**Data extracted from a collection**
________

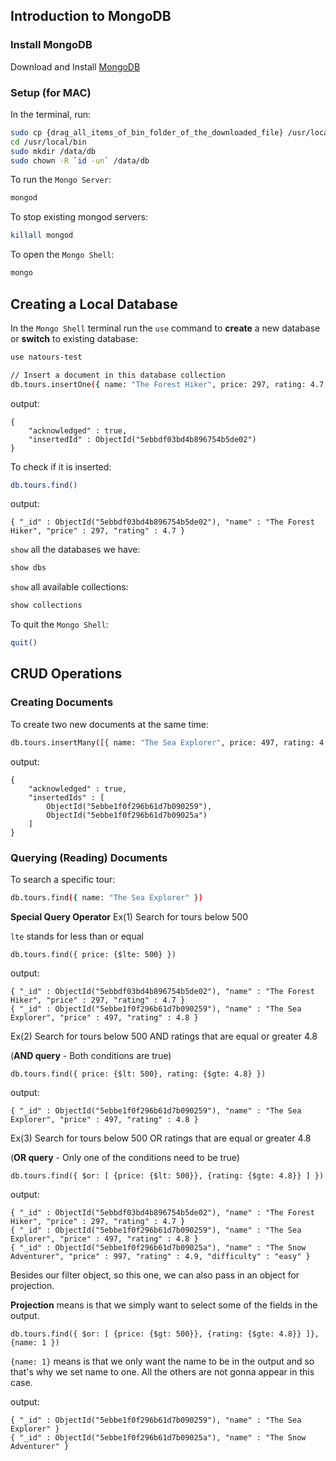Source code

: ## Introduction to MongoDB

### Install MongoDB
Download and Install [MongoDB](https://www.mongodb.com/download-center/community)

### Setup (for MAC)
In the terminal, run:
```bash
sudo cp {drag_all_items_of_bin_folder_of_the_downloaded_file} /usr/local/bin
cd /usr/local/bin
sudo mkdir /data/db
sudo chown -R `id -un` /data/db
```

To run the ``Mongo Server``:
```bash
mongod
```
To stop existing mongod servers:
```bash
killall mongod
```
To open the ``Mongo Shell``:
```bash
mongo
```

## Creating a Local Database
In the ``Mongo Shell`` terminal run the ``use`` command to **create** a new database or **switch** to existing database:
```bash
use natours-test

// Insert a document in this database collection
db.tours.insertOne({ name: "The Forest Hiker", price: 297, rating: 4.7  })
```

output:
```
{
	"acknowledged" : true,
	"insertedId" : ObjectId("5ebbdf03bd4b896754b5de02")
}
```

To check if it is inserted:
```bash
db.tours.find()
```
output:
```
{ "_id" : ObjectId("5ebbdf03bd4b896754b5de02"), "name" : "The Forest Hiker", "price" : 297, "rating" : 4.7 }
```

``show`` all the databases we have:
```bash
show dbs
```

``show`` all available collections:
```bash
show collections
```

To quit the ``Mongo Shell``:
```bash
quit()
```

## CRUD Operations
### Creating Documents
To create two new documents at the same time:

```bash
db.tours.insertMany([{ name: "The Sea Explorer", price: 497, rating: 4.8  }, { name: "The Snow Adventurer", price: 997, rating: 4.9, difficulty: "easy"  }])
```
output:
```
{
	"acknowledged" : true,
	"insertedIds" : [
		ObjectId("5ebbe1f0f296b61d7b090259"),
		ObjectId("5ebbe1f0f296b61d7b09025a")
	]
}
```

### Querying (Reading) Documents
To search a specific tour:
```bash
db.tours.find({ name: "The Sea Explorer" })
```

**Special Query Operator**
Ex(1) Search for tours below 500

``lte`` stands for less than or equal
```
db.tours.find({ price: {$lte: 500} })
```
output:
```
{ "_id" : ObjectId("5ebbdf03bd4b896754b5de02"), "name" : "The Forest Hiker", "price" : 297, "rating" : 4.7 }
{ "_id" : ObjectId("5ebbe1f0f296b61d7b090259"), "name" : "The Sea Explorer", "price" : 497, "rating" : 4.8 }
```

Ex(2) Search for tours below 500 AND ratings that are equal or greater 4.8

(**AND query** - Both conditions are true)
```
db.tours.find({ price: {$lt: 500}, rating: {$gte: 4.8} })
```
output:
```
{ "_id" : ObjectId("5ebbe1f0f296b61d7b090259"), "name" : "The Sea Explorer", "price" : 497, "rating" : 4.8 }
```

Ex(3) Search for tours below 500 OR ratings that are equal or greater 4.8

(**OR query** - Only one of the conditions need to be true)
```
db.tours.find({ $or: [ {price: {$lt: 500}}, {rating: {$gte: 4.8}} ] })
```
output:
```
{ "_id" : ObjectId("5ebbdf03bd4b896754b5de02"), "name" : "The Forest Hiker", "price" : 297, "rating" : 4.7 }
{ "_id" : ObjectId("5ebbe1f0f296b61d7b090259"), "name" : "The Sea Explorer", "price" : 497, "rating" : 4.8 }
{ "_id" : ObjectId("5ebbe1f0f296b61d7b09025a"), "name" : "The Snow Adventurer", "price" : 997, "rating" : 4.9, "difficulty" : "easy" }
```

Besides our filter object, so this one, we can also pass in an object for projection.

**Projection** means is that we simply want to select some of the fields in the output.

```
db.tours.find({ $or: [ {price: {$gt: 500}}, {rating: {$gte: 4.8}} ]}, {name: 1 })
```

``{name: 1}`` means is that we only want the name to be in the output and so that's why we set name to one. All the others are not gonna appear in this case.

output:
```
{ "_id" : ObjectId("5ebbe1f0f296b61d7b090259"), "name" : "The Sea Explorer" }
{ "_id" : ObjectId("5ebbe1f0f296b61d7b09025a"), "name" : "The Snow Adventurer" }
```
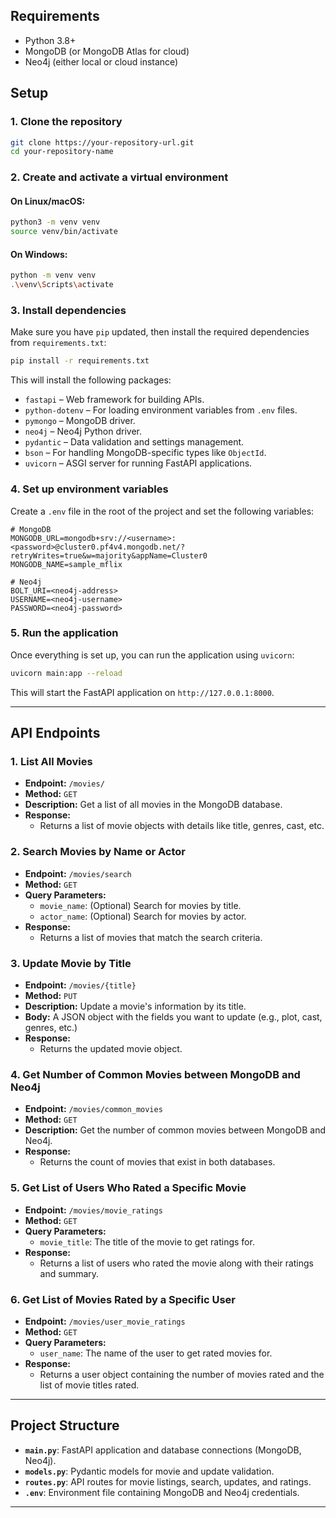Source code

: 
## Requirements

- Python 3.8+
- MongoDB (or MongoDB Atlas for cloud)
- Neo4j (either local or cloud instance)

## Setup

### 1. Clone the repository

```bash
git clone https://your-repository-url.git
cd your-repository-name
```

### 2. Create and activate a virtual environment

#### On Linux/macOS:

```bash
python3 -m venv venv
source venv/bin/activate
```

#### On Windows:

```bash
python -m venv venv
.\venv\Scripts\activate
```

### 3. Install dependencies

Make sure you have `pip` updated, then install the required dependencies from `requirements.txt`:

```bash
pip install -r requirements.txt
```

This will install the following packages:

- `fastapi` – Web framework for building APIs.
- `python-dotenv` – For loading environment variables from `.env` files.
- `pymongo` – MongoDB driver.
- `neo4j` – Neo4j Python driver.
- `pydantic` – Data validation and settings management.
- `bson` – For handling MongoDB-specific types like `ObjectId`.
- `uvicorn` – ASGI server for running FastAPI applications.

### 4. Set up environment variables

Create a `.env` file in the root of the project and set the following variables:

```env
# MongoDB
MONGODB_URL=mongodb+srv://<username>:<password>@cluster0.pf4v4.mongodb.net/?retryWrites=true&w=majority&appName=Cluster0
MONGODB_NAME=sample_mflix

# Neo4j
BOLT_URI=<neo4j-address>
USERNAME=<neo4j-username>
PASSWORD=<neo4j-password>
```

### 5. Run the application

Once everything is set up, you can run the application using `uvicorn`:

```bash
uvicorn main:app --reload
```

This will start the FastAPI application on `http://127.0.0.1:8000`.

---

## API Endpoints

### 1. **List All Movies**

- **Endpoint:** `/movies/`
- **Method:** `GET`
- **Description:** Get a list of all movies in the MongoDB database.
- **Response:**
  - Returns a list of movie objects with details like title, genres, cast, etc.

### 2. **Search Movies by Name or Actor**

- **Endpoint:** `/movies/search`
- **Method:** `GET`
- **Query Parameters:**
  - `movie_name`: (Optional) Search for movies by title.
  - `actor_name`: (Optional) Search for movies by actor.
- **Response:**
  - Returns a list of movies that match the search criteria.

### 3. **Update Movie by Title**

- **Endpoint:** `/movies/{title}`
- **Method:** `PUT`
- **Description:** Update a movie's information by its title.
- **Body:** A JSON object with the fields you want to update (e.g., plot, cast, genres, etc.)
- **Response:**
  - Returns the updated movie object.

### 4. **Get Number of Common Movies between MongoDB and Neo4j**

- **Endpoint:** `/movies/common_movies`
- **Method:** `GET`
- **Description:** Get the number of common movies between MongoDB and Neo4j.
- **Response:**
  - Returns the count of movies that exist in both databases.

### 5. **Get List of Users Who Rated a Specific Movie**

- **Endpoint:** `/movies/movie_ratings`
- **Method:** `GET`
- **Query Parameters:**
  - `movie_title`: The title of the movie to get ratings for.
- **Response:**
  - Returns a list of users who rated the movie along with their ratings and summary.

### 6. **Get List of Movies Rated by a Specific User**

- **Endpoint:** `/movies/user_movie_ratings`
- **Method:** `GET`
- **Query Parameters:**
  - `user_name`: The name of the user to get rated movies for.
- **Response:**
  - Returns a user object containing the number of movies rated and the list of movie titles rated.

---

## Project Structure

- **`main.py`**: FastAPI application and database connections (MongoDB, Neo4j).
- **`models.py`**: Pydantic models for movie and update validation.
- **`routes.py`**: API routes for movie listings, search, updates, and ratings.
- **`.env`**: Environment file containing MongoDB and Neo4j credentials.

---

________

**WORK ITEM**
Give back every record exactly. Omit the pictures.

**SOLUTION TO THE EXERCISE**
Source code

: ## Introduction to MongoDB

### Install MongoDB
Download and Install [MongoDB](https://www.mongodb.com/download-center/community)

### Setup (for MAC)
In the terminal, run:
```bash
sudo cp {drag_all_items_of_bin_folder_of_the_downloaded_file} /usr/local/bin
cd /usr/local/bin
sudo mkdir /data/db
sudo chown -R `id -un` /data/db
```

To run the ``Mongo Server``:
```bash
mongod
```
To stop existing mongod servers:
```bash
killall mongod
```
To open the ``Mongo Shell``:
```bash
mongo
```

## Creating a Local Database
In the ``Mongo Shell`` terminal run the ``use`` command to **create** a new database or **switch** to existing database:
```bash
use natours-test

// Insert a document in this database collection
db.tours.insertOne({ name: "The Forest Hiker", price: 297, rating: 4.7  })
```

output:
```
{
	"acknowledged" : true,
	"insertedId" : ObjectId("5ebbdf03bd4b896754b5de02")
}
```

To check if it is inserted:
```bash
db.tours.find()
```
output:
```
{ "_id" : ObjectId("5ebbdf03bd4b896754b5de02"), "name" : "The Forest Hiker", "price" : 297, "rating" : 4.7 }
```

``show`` all the databases we have:
```bash
show dbs
```

``show`` all available collections:
```bash
show collections
```

To quit the ``Mongo Shell``:
```bash
quit()
```

## CRUD Operations
### Creating Documents
To create two new documents at the same time:

```bash
db.tours.insertMany([{ name: "The Sea Explorer", price: 497, rating: 4.8  }, { name: "The Snow Adventurer", price: 997, rating: 4.9, difficulty: "easy"  }])
```
output:
```
{
	"acknowledged" : true,
	"insertedIds" : [
		ObjectId("5ebbe1f0f296b61d7b090259"),
		ObjectId("5ebbe1f0f296b61d7b09025a")
	]
}
```

### Querying (Reading) Documents
To search a specific tour:
```bash
db.tours.find({ name: "The Sea Explorer" })
```

**Special Query Operator**
Ex(1) Search for tours below 500

``lte`` stands for less than or equal
```
db.tours.find({ price: {$lte: 500} })
```
output:
```
{ "_id" : ObjectId("5ebbdf03bd4b896754b5de02"), "name" : "The Forest Hiker", "price" : 297, "rating" : 4.7 }
{ "_id" : ObjectId("5ebbe1f0f296b61d7b090259"), "name" : "The Sea Explorer", "price" : 497, "rating" : 4.8 }
```

Ex(2) Search for tours below 500 AND ratings that are equal or greater 4.8

(**AND query** - Both conditions are true)
```
db.tours.find({ price: {$lt: 500}, rating: {$gte: 4.8} })
```
output:
```
{ "_id" : ObjectId("5ebbe1f0f296b61d7b090259"), "name" : "The Sea Explorer", "price" : 497, "rating" : 4.8 }
```

Ex(3) Search for tours below 500 OR ratings that are equal or greater 4.8

(**OR query** - Only one of the conditions need to be true)
```
db.tours.find({ $or: [ {price: {$lt: 500}}, {rating: {$gte: 4.8}} ] })
```
output:
```
{ "_id" : ObjectId("5ebbdf03bd4b896754b5de02"), "name" : "The Forest Hiker", "price" : 297, "rating" : 4.7 }
{ "_id" : ObjectId("5ebbe1f0f296b61d7b090259"), "name" : "The Sea Explorer", "price" : 497, "rating" : 4.8 }
{ "_id" : ObjectId("5ebbe1f0f296b61d7b09025a"), "name" : "The Snow Adventurer", "price" : 997, "rating" : 4.9, "difficulty" : "easy" }
```

Besides our filter object, so this one, we can also pass in an object for projection.

**Projection** means is that we simply want to select some of the fields in the output.

```
db.tours.find({ $or: [ {price: {$gt: 500}}, {rating: {$gte: 4.8}} ]}, {name: 1 })
```

``{name: 1}`` means is that we only want the name to be in the output and so that's why we set name to one. All the others are not gonna appear in this case.

output:
```
{ "_id" : ObjectId("5ebbe1f0f296b61d7b090259"), "name" : "The Sea Explorer" }
{ "_id" : ObjectId("5ebbe1f0f296b61d7b09025a"), "name" : "The Snow Adventurer" }
```
Source code

: 
## Requirements

- Python 3.8+
- MongoDB (or MongoDB Atlas for cloud)
- Neo4j (either local or cloud instance)

## Setup

### 1. Clone the repository

```bash
git clone https://your-repository-url.git
cd your-repository-name
```

### 2. Create and activate a virtual environment

#### On Linux/macOS:

```bash
python3 -m venv venv
source venv/bin/activate
```

#### On Windows:

```bash
python -m venv venv
.\venv\Scripts\activate
```

### 3. Install dependencies

Make sure you have `pip` updated, then install the required dependencies from `requirements.txt`:

```bash
pip install -r requirements.txt
```

This will install the following packages:

- `fastapi` – Web framework for building APIs.
- `python-dotenv` – For loading environment variables from `.env` files.
- `pymongo` – MongoDB driver.
- `neo4j` – Neo4j Python driver.
- `pydantic` – Data validation and settings management.
- `bson` – For handling MongoDB-specific types like `ObjectId`.
- `uvicorn` – ASGI server for running FastAPI applications.

### 4. Set up environment variables

Create a `.env` file in the root of the project and set the following variables:

```env
# MongoDB
MONGODB_URL=mongodb+srv://<username>:<password>@cluster0.pf4v4.mongodb.net/?retryWrites=true&w=majority&appName=Cluster0
MONGODB_NAME=sample_mflix

# Neo4j
BOLT_URI=<neo4j-address>
USERNAME=<neo4j-username>
PASSWORD=<neo4j-password>
```

### 5. Run the application

Once everything is set up, you can run the application using `uvicorn`:

```bash
uvicorn main:app --reload
```

This will start the FastAPI application on `http://127.0.0.1:8000`.

---

## API Endpoints

### 1. **List All Movies**

- **Endpoint:** `/movies/`
- **Method:** `GET`
- **Description:** Get a list of all movies in the MongoDB database.
- **Response:**
  - Returns a list of movie objects with details like title, genres, cast, etc.

### 2. **Search Movies by Name or Actor**

- **Endpoint:** `/movies/search`
- **Method:** `GET`
- **Query Parameters:**
  - `movie_name`: (Optional) Search for movies by title.
  - `actor_name`: (Optional) Search for movies by actor.
- **Response:**
  - Returns a list of movies that match the search criteria.

### 3. **Update Movie by Title**

- **Endpoint:** `/movies/{title}`
- **Method:** `PUT`
- **Description:** Update a movie's information by its title.
- **Body:** A JSON object with the fields you want to update (e.g., plot, cast, genres, etc.)
- **Response:**
  - Returns the updated movie object.

### 4. **Get Number of Common Movies between MongoDB and Neo4j**

- **Endpoint:** `/movies/common_movies`
- **Method:** `GET`
- **Description:** Get the number of common movies between MongoDB and Neo4j.
- **Response:**
  - Returns the count of movies that exist in both databases.

### 5. **Get List of Users Who Rated a Specific Movie**

- **Endpoint:** `/movies/movie_ratings`
- **Method:** `GET`
- **Query Parameters:**
  - `movie_title`: The title of the movie to get ratings for.
- **Response:**
  - Returns a list of users who rated the movie along with their ratings and summary.

### 6. **Get List of Movies Rated by a Specific User**

- **Endpoint:** `/movies/user_movie_ratings`
- **Method:** `GET`
- **Query Parameters:**
  - `user_name`: The name of the user to get rated movies for.
- **Response:**
  - Returns a user object containing the number of movies rated and the list of movie titles rated.

---

## Project Structure

- **`main.py`**: FastAPI application and database connections (MongoDB, Neo4j).
- **`models.py`**: Pydantic models for movie and update validation.
- **`routes.py`**: API routes for movie listings, search, updates, and ratings.
- **`.env`**: Environment file containing MongoDB and Neo4j credentials.

---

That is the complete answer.